La suite de la journée se déroule chez Hunter Thompson. Le photographe a laissé sa voiture de location à la Woody Creek Tavern pour embarquer à bord de la décapotable d’Hunter, une Buick rouge.

HunterC2 - Robert Yager - Copyright

Tête de cochon sauvage
« Nous sommes partis le long de routes montagneuses ventées qu’il connaissait très bien. Hunter conduisait extrêmement vite, comme s’il était mû par un désir de mort. C’était un peu comme le début d’une épopée palpitante, imprévisible et un peu folle. »

Une fois arrivé au ranch, il désire à nouveau être photographié et il a prend la pose avec une orchidée dans un pot avant de rentrer chez-lui.
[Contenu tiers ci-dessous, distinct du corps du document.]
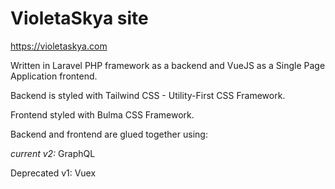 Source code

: # VioletaSkya site

https://violetaskya.com

Written in Laravel PHP framework as a backend and VueJS as a Single Page Application frontend.

Backend is styled with Tailwind CSS - Utility-First CSS Framework.

Frontend styled with Bulma CSS Framework.

Backend and frontend are glued together using:

*current v2:* GraphQL

Deprecated v1: Vuex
HunterD1 Robert Yager - Copyright

« La baraque était en bois, elle faisait penser à une cabane. Il y avait une cave, mais je n’y suis pas allé, nous sommes principalement restés dans le salon avec sa cuisine attenante. Il aimait mettre ses pieds sur le comptoir qui faisait office de bureau. Il était recouvert de stylos, de ciseaux et d’une machine à écrire. Ainsi Hunter pouvait regarder la télévision et avoir une vue sur l’ensemble de la pièce. Au mur, il avait accroché la tête d’un cochon sauvage. Il y avait un tableau d’affichage couvert de photos et de coupures de journaux ainsi qu’un masque de Nixon et une paire de faux seins. »

Haschich
La suite de la soirée s’est passée dans les volutes de haschich. Hunter a demandé à son assistante de lire à haute voix des passages d’un livre. Ils ont aussi regardé la télévision et commenté les informations.

Yager a repoussé son vol de retour vers Los Angeles et précise qu’Hunter S. Thompson lui a donné un petit bout de cannabis. Ils ont à nouveau discuté des gangs de L.A. photographiés par Yager.

« Je prévoyais d’en faire un livre de photos. Mon agent littéraire à cette époque était Andrew Wylie – connu sous le nom de The Jackal (le Chacal) – et Hunter m’a dit qu’il pensait à changer d’agent et travailler avec Wylie. Nous avons aussi parlé des Hells Angels, de l’Angleterre et, à nouveau, de l’actualité. »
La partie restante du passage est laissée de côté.